I agree with you there. The Maquis should have left the colonies. It's the 24th century in Trek, re-settling elsewhere in the Federation should be easy.
I think that the colonists were so stubborn for two reasons.
First, they do attract adventurous, not particularly risk-averse people. It's kinda like with the settlement of the New World, but the selection effects are stronger as there are no economic incentives in the world of Trek (America was land-abundant while labour was scarce so wage to land rent ratios were higher in America than in Europe). So in the core of the Federation people we have these (I am exaggerating) phlegmatic, risk-averse hobbits who caring about a peace
ful and quite life. Naturally the adventure types on the border are more trigger-happy and less concerned about their own life.

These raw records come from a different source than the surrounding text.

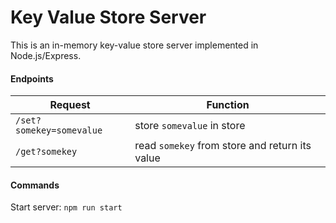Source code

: # Key Value Store Server

This is an in-memory key-value store server implemented in Node.js/Express.

#### Endpoints

| Request                  | Function                                       |
| ------------------------ | ---------------------------------------------- |
| `/set?somekey=somevalue` | store `somevalue` in store                     |
| `/get?somekey`           | read `somekey` from store and return its value |

#### Commands

Start server: `npm run start`
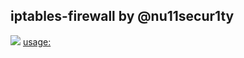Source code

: ## iptables-firewall by @nu11secur1ty
![](https://github.com/nu11secur1ty/Linux_hardening_and_security/blob/master/iptables-firewall/docs/iptables.jpg)
[usage:](https://github.com/nu11secur1ty/Linux_hardening_and_security/blob/master/iptables-firewall/docs/USAGE.MD)
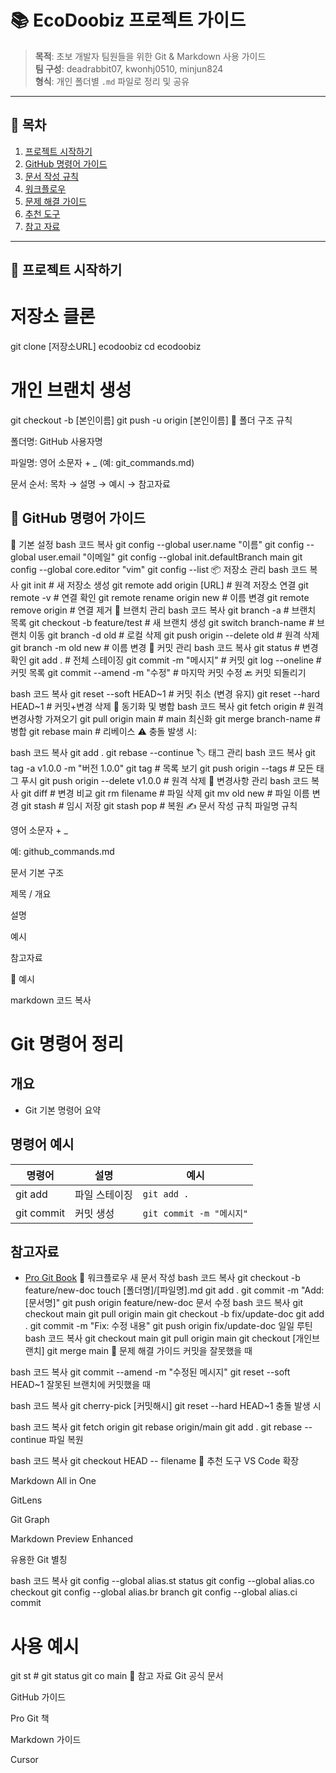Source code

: # 📚 EcoDoobiz 프로젝트 가이드

> **목적**: 초보 개발자 팀원들을 위한 Git & Markdown 사용 가이드  
> **팀 구성**: deadrabbit07, kwonhj0510, minjun824  
> **형식**: 개인 폴더별 `.md` 파일로 정리 및 공유  

---

## 📑 목차
1. [프로젝트 시작하기](#-프로젝트-시작하기)
2. [GitHub 명령어 가이드](#-github-명령어-가이드)
3. [문서 작성 규칙](#-문서-작성-규칙)
4. [워크플로우](#-워크플로우)
5. [문제 해결 가이드](#-문제-해결-가이드)
6. [추천 도구](#-추천-도구)
7. [참고 자료](#-참고-자료)

---

## 🚀 프로젝트 시작하기


# 저장소 클론
git clone [저장소URL] ecodoobiz
cd ecodoobiz

# 개인 브랜치 생성
git checkout -b [본인이름]
git push -u origin [본인이름]
📂 폴더 구조 규칙

폴더명: GitHub 사용자명

파일명: 영어 소문자 + _ (예: git_commands.md)

문서 순서: 목차 → 설명 → 예시 → 참고자료

## 🧭 GitHub 명령어 가이드
🔧 기본 설정
bash
코드 복사
git config --global user.name "이름"
git config --global user.email "이메일"
git config --global init.defaultBranch main
git config --global core.editor "vim"
git config --list
📦 저장소 관리
bash
코드 복사
git init                       # 새 저장소 생성
git remote add origin [URL]    # 원격 저장소 연결
git remote -v                  # 연결 확인
git remote rename origin new   # 이름 변경
git remote remove origin       # 연결 제거
🌿 브랜치 관리
bash
코드 복사
git branch -a                  # 브랜치 목록
git checkout -b feature/test   # 새 브랜치 생성
git switch branch-name         # 브랜치 이동
git branch -d old              # 로컬 삭제
git push origin --delete old   # 원격 삭제
git branch -m old new          # 이름 변경
📝 커밋 관리
bash
코드 복사
git status                     # 변경 확인
git add .                      # 전체 스테이징
git commit -m "메시지"          # 커밋
git log --oneline              # 커밋 목록
git commit --amend -m "수정"    # 마지막 커밋 수정
🔙 커밋 되돌리기

bash
코드 복사
git reset --soft HEAD~1        # 커밋 취소 (변경 유지)
git reset --hard HEAD~1        # 커밋+변경 삭제
🔄 동기화 및 병합
bash
코드 복사
git fetch origin               # 원격 변경사항 가져오기
git pull origin main           # main 최신화
git merge branch-name          # 병합
git rebase main                # 리베이스
⚠️ 충돌 발생 시:

bash
코드 복사
git add .
git rebase --continue
🏷️ 태그 관리
bash
코드 복사
git tag -a v1.0.0 -m "버전 1.0.0"
git tag                       # 목록 보기
git push origin --tags         # 모든 태그 푸시
git push origin --delete v1.0.0 # 원격 삭제
🧩 변경사항 관리
bash
코드 복사
git diff                       # 변경 비교
git rm filename                # 파일 삭제
git mv old new                 # 파일 이름 변경
git stash                      # 임시 저장
git stash pop                  # 복원
✍️ 문서 작성 규칙
파일명 규칙

영어 소문자 + _

예: github_commands.md

문서 기본 구조

제목 / 개요

설명

예시

참고자료

📘 예시

markdown
코드 복사
# Git 명령어 정리

## 개요
- Git 기본 명령어 요약

## 명령어 예시
| 명령어 | 설명 | 예시 |
|--------|------|------|
| git add | 파일 스테이징 | `git add .` |
| git commit | 커밋 생성 | `git commit -m "메시지"` |

## 참고자료
- [Pro Git Book](https://git-scm.com/book)
🔄 워크플로우
새 문서 작성
bash
코드 복사
git checkout -b feature/new-doc
touch [폴더명]/[파일명].md
git add .
git commit -m "Add: [문서명]"
git push origin feature/new-doc
문서 수정
bash
코드 복사
git checkout main
git pull origin main
git checkout -b fix/update-doc
git add .
git commit -m "Fix: 수정 내용"
git push origin fix/update-doc
일일 루틴
bash
코드 복사
git checkout main
git pull origin main
git checkout [개인브랜치]
git merge main
🧯 문제 해결 가이드
커밋을 잘못했을 때

bash
코드 복사
git commit --amend -m "수정된 메시지"
git reset --soft HEAD~1
잘못된 브랜치에 커밋했을 때

bash
코드 복사
git cherry-pick [커밋해시]
git reset --hard HEAD~1
충돌 발생 시

bash
코드 복사
git fetch origin
git rebase origin/main
git add .
git rebase --continue
파일 복원

bash
코드 복사
git checkout HEAD -- filename
🧰 추천 도구
VS Code 확장

Markdown All in One

GitLens

Git Graph

Markdown Preview Enhanced

유용한 Git 별칭

bash
코드 복사
git config --global alias.st status
git config --global alias.co checkout
git config --global alias.br branch
git config --global alias.ci commit

# 사용 예시
git st   # git status
git co main
🔗 참고 자료
Git 공식 문서

GitHub 가이드

Pro Git 책

Markdown 가이드

Cursor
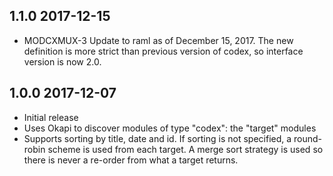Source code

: ## 1.1.0 2017-12-15

 * MODCXMUX-3 Update to raml as of December 15, 2017. The new definition is
   more strict than previous version of codex, so interface version
   is now 2.0.

## 1.0.0 2017-12-07

 * Initial release
 * Uses Okapi to discover modules of type "codex": the "target" modules
 * Supports sorting by title, date and id. If sorting is not specified,
   a round-robin scheme is used from each target. A merge sort strategy
   is used so there is never a re-order from what a target returns.
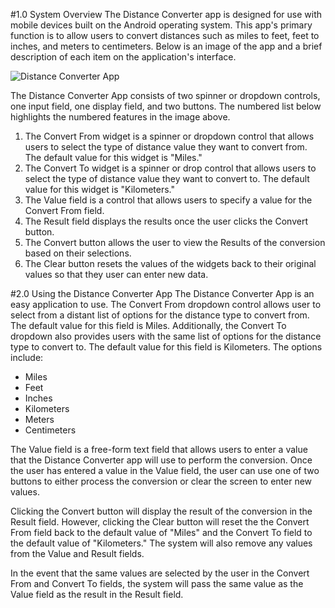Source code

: #1.0 System Overview
The Distance Converter app is designed for use with mobile devices built on the Android operating system. This app's primary function is to allow users to convert distances such as miles to feet, feet to inches, and meters to centimeters. Below is an image of the app and a brief description of each item on the application's interface.

![Distance Converter App](https://github.gatech.edu/gt-omscs-softeng/6300Spring16juwujaren6/blob/master/Assignment4/Documentation/DistanceConverter.png "Distance Converter App")

The Distance Converter App consists of two spinner or dropdown controls, one input field, one display field, and two buttons. The numbered list below highlights the numbered features in the image above.
1. The Convert From widget is a spinner or dropdown control that allows users to select the type of distance value they want to convert from. The default value for this widget is "Miles."
2. The Convert To widget is a spinner or drop control that allows users to select the type of distance value they want to convert to. The default value for this widget is "Kilometers."
3. The Value field is a control that allows users to specify a value for the Convert From field.
4. The Result field displays the results once the user clicks the Convert button.
5. The Convert button allows the user to view the Results of the conversion based on their selections.
6. The Clear button resets the values of the widgets back to their original values so that they user can enter new data.

#2.0 Using the Distance Converter App
The Distance Converter App is an easy application to use. The Convert From dropdown control allows user to select from a distant list of options for the distance type to convert from. The default value for this field is Miles. Additionally, the Convert To dropdown also provides users with the same list of options for the distance type to convert to. The default value for this field is Kilometers. The options include:

* Miles
* Feet
* Inches
* Kilometers
* Meters
* Centimeters

The Value field is a free-form text field that allows users to enter a value that the Distance Converter app will use to perform the conversion. Once the user has entered a value in the Value field, the user can use one of two buttons to either process the conversion or clear the screen to enter new values. 

Clicking the Convert button will display the result of the conversion in the Result field. However, clicking the Clear button will reset the the Convert From field back to the default value of "Miles" and the Convert To field to the default value of "Kilometers." The system will also remove any values from the Value and Result fields. 

In the event that the same values are selected by the user in the Convert From and Convert To fields, the system will pass the same value as the Value field as the result in the Result field.
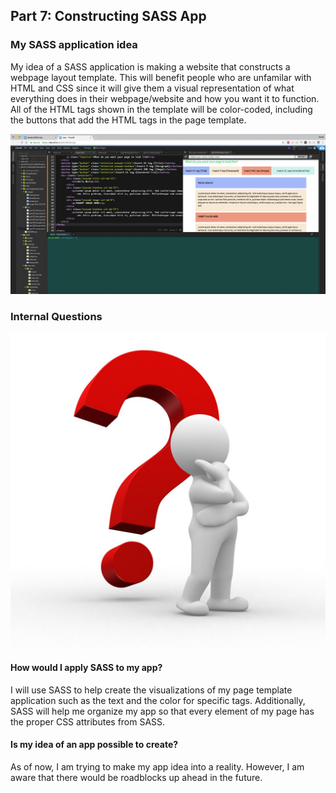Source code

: ## Part 7: Constructing SASS App

### My SASS application idea

My idea of a SASS application is making a website that constructs a webpage layout template.
This will benefit people who are unfamilar with HTML and CSS since it will give them a visual representation of what everything does in their webpage/website
and how you want it to function. All of the HTML tags shown in the template will be color-coded, including the buttons that  add the HTML tags in the page template.

![My current project](../images/PreviewProject.png)

### Internal Questions
![Question](../images/questionmark.png)

#### How would I apply SASS to my app?

I will use SASS to help create the visualizations of my page template application such as the text and the color for specific tags. Additionally, SASS will help me organize my app
so that every element of my page has the proper CSS attributes from SASS. 

#### Is my idea of an app possible to create?

As of now, I am trying to make my app idea into a reality. However, I am aware that there would be roadblocks up ahead in the future.  
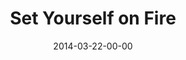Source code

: ---
layout: message
category: message
series: "How to Change the World"
title: "Set Yourself on Fire"
date: 2014-03-22-00-00
message_id: 856
audio: "http://s3.amazonaws.com/crossroads-media/messages/audio/htctw_01.mp3"
audio-duration: ":"
program: "http://s3.amazonaws.com/crossroads-media/documents/03_22-23_14Program_LO.pdf"
description: "We're talking about setting ourselves on fire."
video: "http://s3.amazonaws.com/crossroads-media/messages/video/htctw_01.mp4"
video-duration: ":"
video-image: "http://s3.amazonaws.com/crossroads-media/images/HowToChangeWorld_90x90.jpg"
tag: 
 - crossroads
 - crossroads-church
 - brian-tome
 - evangelism
 - program
explicit: false
---
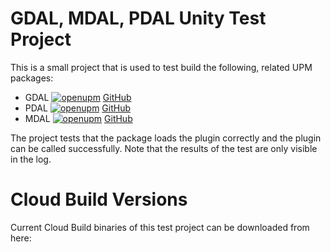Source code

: # GDAL, MDAL, PDAL Unity Test Project

This is a small project that is used to test build the following, related UPM packages:

- GDAL [![openupm](https://img.shields.io/npm/v/com.virgis.gdal?label=openupm&registry_uri=https://package.openupm.com)](https://openupm.com/packages/com.virgis.gdal/) [GitHub](https://github.com/ViRGIS-Team/gdal-upm)
- PDAL [![openupm](https://img.shields.io/npm/v/com.virgis.pdal?label=openupm&registry_uri=https://package.openupm.com)](https://openupm.com/packages/com.virgis.pdal/) [GitHub](https://github.com/ViRGIS-Team/pdal-upm)
- MDAL [![openupm](https://img.shields.io/npm/v/com.virgis.mdal?label=openupm&registry_uri=https://package.openupm.com)](https://openupm.com/packages/com.virgis.mdal/) [GitHub](https://github.com/ViRGIS-Team/mdal-upm)

The project tests that the package loads the plugin correctly and the plugin can be called successfully. Note that the results of the test are only visible in the log.

# Cloud Build Versions

Current Cloud Build binaries of this test project can be downloaded from here:


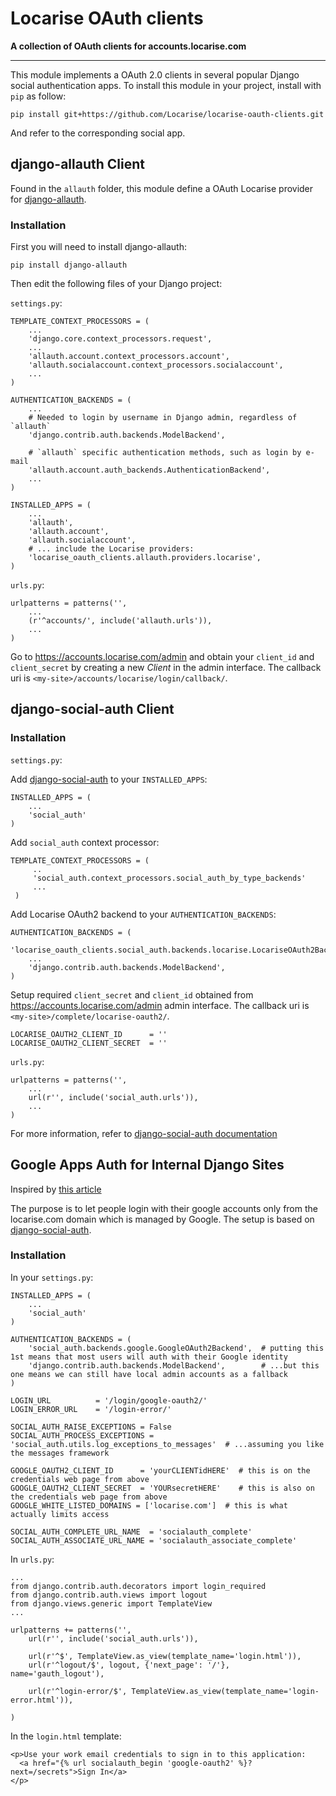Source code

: Locarise OAuth clients
======================

**A collection of OAuth clients for accounts.locarise.com**

---

This module implements a OAuth 2.0 clients in several popular Django social
authentication apps. To install this module in your project, install with `pip`
as follow:

    pip install git+https://github.com/Locarise/locarise-oauth-clients.git

And refer to the corresponding social app.


django-allauth Client
---------------------

Found in the `allauth` folder, this module define a OAuth Locarise provider for
[django-allauth].

### Installation

First you will need to install django-allauth:

    pip install django-allauth

Then edit the following files of your Django project:

`settings.py`:

    TEMPLATE_CONTEXT_PROCESSORS = (
        ...
        'django.core.context_processors.request',
        ...
        'allauth.account.context_processors.account',
        'allauth.socialaccount.context_processors.socialaccount',
        ...
    )

    AUTHENTICATION_BACKENDS = (
        ...
        # Needed to login by username in Django admin, regardless of `allauth`
        'django.contrib.auth.backends.ModelBackend',

        # `allauth` specific authentication methods, such as login by e-mail
        'allauth.account.auth_backends.AuthenticationBackend',
        ...
    )

    INSTALLED_APPS = (
        ...
        'allauth',
        'allauth.account',
        'allauth.socialaccount',
        # ... include the Locarise providers:
        'locarise_oauth_clients.allauth.providers.locarise',
    )

`urls.py`:

    urlpatterns = patterns('',
        ...
        (r'^accounts/', include('allauth.urls')),
        ...
    )

Go to https://accounts.locarise.com/admin and obtain your `client_id` and
`client_secret` by creating a new *Client* in the admin interface. The callback
uri is `<my-site>/accounts/locarise/login/callback/`.


django-social-auth Client
-------------------------

### Installation

`settings.py`:

Add [django-social-auth] to your `INSTALLED_APPS`:

    INSTALLED_APPS = (
        ...
        'social_auth'
    )

Add `social_auth` context processor:

    TEMPLATE_CONTEXT_PROCESSORS = (
         ..
         'social_auth.context_processors.social_auth_by_type_backends'
         ...
     )

Add Locarise OAuth2 backend to your `AUTHENTICATION_BACKENDS`:

    AUTHENTICATION_BACKENDS = (
        'locarise_oauth_clients.social_auth.backends.locarise.LocariseOAuth2Backend',
        ...
        'django.contrib.auth.backends.ModelBackend',
    )

Setup required `client_secret` and `client_id` obtained from
https://accounts.locarise.com/admin admin interface. The callback uri is
`<my-site>/complete/locarise-oauth2/`.

    LOCARISE_OAUTH2_CLIENT_ID      = ''
    LOCARISE_OAUTH2_CLIENT_SECRET  = ''

`urls.py`:

    urlpatterns = patterns('',
        ...
        url(r'', include('social_auth.urls')),
        ...
    )

For more information, refer to
[django-social-auth documentation](http://django-social-auth.readthedocs.org/)


Google Apps Auth for Internal Django Sites
------------------------------------------

Inspired by [this article](http://techblog.safaribooksonline.com/2012/11/02/google-apps-auth-for-internal-django-sites/)

The purpose is to let people login with their google accounts only from
the locarise.com domain which is managed by Google.
The setup is based on [django-social-auth].

### Installation

In your `settings.py`:

    INSTALLED_APPS = (
        ...
        'social_auth'
    )

    AUTHENTICATION_BACKENDS = (
        'social_auth.backends.google.GoogleOAuth2Backend',  # putting this 1st means that most users will auth with their Google identity
        'django.contrib.auth.backends.ModelBackend',        # ...but this one means we can still have local admin accounts as a fallback
    )

    LOGIN_URL          = '/login/google-oauth2/'
    LOGIN_ERROR_URL    = '/login-error/'

    SOCIAL_AUTH_RAISE_EXCEPTIONS = False
    SOCIAL_AUTH_PROCESS_EXCEPTIONS = 'social_auth.utils.log_exceptions_to_messages'  # ...assuming you like the messages framework

    GOOGLE_OAUTH2_CLIENT_ID      = 'yourCLIENTidHERE'  # this is on the credentials web page from above
    GOOGLE_OAUTH2_CLIENT_SECRET  = 'YOURsecretHERE'    # this is also on the credentials web page from above
    GOOGLE_WHITE_LISTED_DOMAINS = ['locarise.com']  # this is what actually limits access

    SOCIAL_AUTH_COMPLETE_URL_NAME  = 'socialauth_complete'
    SOCIAL_AUTH_ASSOCIATE_URL_NAME = 'socialauth_associate_complete'

In `urls.py`:

    ...
    from django.contrib.auth.decorators import login_required
    from django.contrib.auth.views import logout
    from django.views.generic import TemplateView
    ...

    urlpatterns += patterns('',
        url(r'', include('social_auth.urls')),

        url(r'^$', TemplateView.as_view(template_name='login.html')),
        url(r'^logout/$', logout, {'next_page': '/'}, name='gauth_logout'),

        url(r'^login-error/$', TemplateView.as_view(template_name='login-error.html')),

    )

In the `login.html` template:

    <p>Use your work email credentials to sign in to this application:
      <a href="{% url socialauth_begin 'google-oauth2' %}?next=/secrets">Sign In</a>
    </p>


[django-allauth]: https://django-allauth.readthedocs.org/en/latest/
[django-social-auth]: https://github.com/omab/django-social-auth
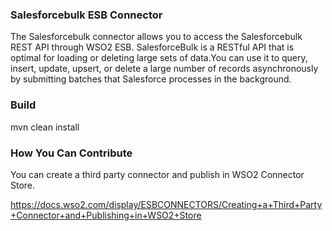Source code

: ### Salesforcebulk ESB Connector

The Salesforcebulk connector allows you to access the Salesforcebulk REST API through WSO2 ESB. SalesforceBulk is a RESTful API
that is optimal for loading or deleting large sets of data.You can use it to query, insert, update, upsert, or delete a large number of records
asynchronously by submitting batches that Salesforce processes in the background.

### Build

mvn clean install

### How You Can Contribute
You can create a third party connector and publish in WSO2 Connector Store.

https://docs.wso2.com/display/ESBCONNECTORS/Creating+a+Third+Party+Connector+and+Publishing+in+WSO2+Store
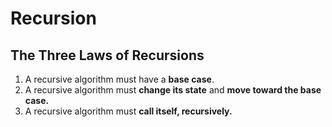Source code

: # Recursion

## The Three Laws of Recursions

1. A recursive algorithm must have a **base case**.
2. A recursive algorithm must **change its state** and **move toward the base case.**
3. A recursive algorithm must **call itself, recursively.**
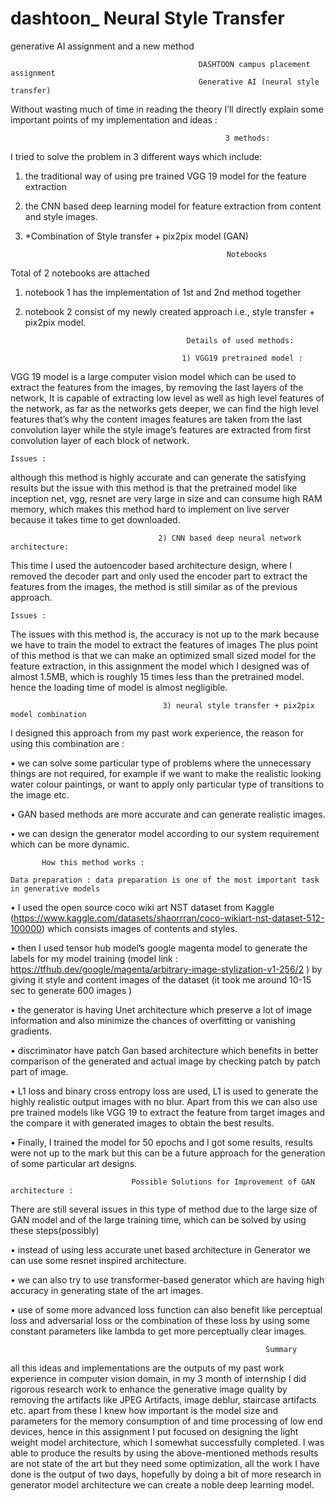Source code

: # dashtoon_ Neural Style Transfer 
generative AI assignment and a new method

                                              DASHTOON campus placement assignment 
                                              Generative AI (neural style transfer)
Without wasting much of time in reading the theory I’ll directly explain some important points of my implementation and ideas : 

                                                    3 methods: 
                            
I tried to solve the problem in 3 different ways which include: 

1) the traditional way of using pre trained VGG 19 model for the feature extraction
2) the CNN based deep learning model for feature extraction from content and style images.
3) *Combination of Style transfer + pix2pix model (GAN)
                                                         
                                                    Notebooks

Total of 2 notebooks are attached

1) notebook 1 has the implementation of 1st and 2nd method together
   
2) notebook 2 consist of my newly created approach i.e., style transfer + pix2pix model.

                                           Details of used methods:

                                          1) VGG19 pretrained model :
 
VGG 19 model is a large computer vision model which can be used to extract the features from the images, by removing the last layers of the network,
It is capable of extracting low level as well as high level features of the network, as far as the networks gets deeper, we can find the high level features that’s why the content images features are taken from the last convolution layer while the style image’s features are extracted from first convolution layer of each block of network.

    Issues : 

although this method is highly accurate and can generate the satisfying results but the issue with this method is that the pretrained model like inception net, vgg, resnet are very large in size and can consume high RAM memory, which makes  this method hard to implement on live server because it takes time to get downloaded.

                                     2) CNN based deep neural network architecture: 

This time I used the autoencoder based architecture design, where I removed the decoder part and only used the encoder part to extract the features from the images, the method is still similar as of the previous approach. 

    Issues :

The issues with this method is, the accuracy is not up to the mark because we have to train the model to extract the features of images
The plus point of this method is that we can make an optimized small sized model for the feature extraction, in this assignment the model which I designed was of almost 1.5MB, which is roughly 15 times less than the pretrained model. hence the loading time of model is almost negligible.

                                      3) neural style transfer + pix2pix model combination 

I designed this approach from my past work experience, the reason for using this combination are :

•	we can solve some particular type of problems where the unnecessary things are not required, for example if we want to make the realistic looking water colour paintings, or want to apply only particular type of transitions to the image etc. 

•	GAN based methods are more accurate and can generate realistic images.

•	we can design the generator model according to our system requirement which can be more dynamic.

           How this method works : 

    Data preparation : data preparation is one of the most important task in generative models

•	I used the open source coco wiki art NST dataset from Kaggle (https://www.kaggle.com/datasets/shaorrran/coco-wikiart-nst-dataset-512-100000) which consists images of contents and styles. 

•	then I used tensor hub model’s google magenta model to generate the labels for my model training (model link : https://tfhub.dev/google/magenta/arbitrary-image-stylization-v1-256/2 ) by giving it style and content images of the dataset (it took me around 10-15 sec to generate 600 images ) 

•	the generator is having Unet architecture which preserve a lot of image information and also minimize the chances of overfitting or vanishing gradients.

•	discriminator have patch Gan based architecture which benefits in better comparison of the generated and actual image by checking patch by patch part of image.

•	L1 loss and binary cross entropy loss are used, L1 is used to generate the highly realistic output images with no blur. Apart from this we can also use pre trained models like VGG 19 to extract the feature from target images and the compare it with generated images to obtain the best results.

•	Finally, I trained the model for 50 epochs and I got some results, results were not up to the mark but this can be a future approach for the generation of some particular art designs. 




                               Possible Solutions for Improvement of GAN architecture : 

There are still several issues in this type of method due to the large size of GAN model and of the large training time, which can be solved by using these steps(possibly)

•	instead of using less accurate unet based architecture in Generator we can use some resnet inspired architecture.

•	we can also try to use transformer-based generator which are having high accuracy in generating state of the art images.

•	use of some more advanced loss function can also benefit like perceptual loss and adversarial loss or the combination of these loss by using some constant parameters like lambda to get more perceptually clear images.





                                                             Summary 
all this ideas and implementations are the outputs of my past work experience in computer vision domain, in my 3 month of internship I did rigorous research work to enhance the generative image quality by removing the artifacts like JPEG Artifacts, image deblur, staircase artifacts etc. apart from these I knew how important is the model size and parameters for the memory consumption of and time processing of low end devices, hence in this assignment I put focused on designing the light weight model architecture, which I somewhat successfully completed. 
I was able to produce the results by using the above-mentioned methods results are not state of the art but they need some optimization, all the work I have done is the output of two days, hopefully by doing a bit of more research in generator model architecture we can create a noble deep learning model.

Second, we all have read our Ernest Becker. People need an "immortality project", people need to pursue something which (they can pretend) continues to exist after they are death. Gilgamesh and the wall around Uruk, a writer living on via his books, having children. For people in the "outer rim" their life's work is in the places they made habitable so they don't wanna give them up. As you said, life elsewhere should be easy but unlike animals we humans are not simple hedonists. Once some of them fight in the Maquis their new immortality project might have become giving up their comforts or ultimately their life to fight for what they perceive as a good cause (MLK's last speech neatly shows how somebody thinks and feels in such a situation).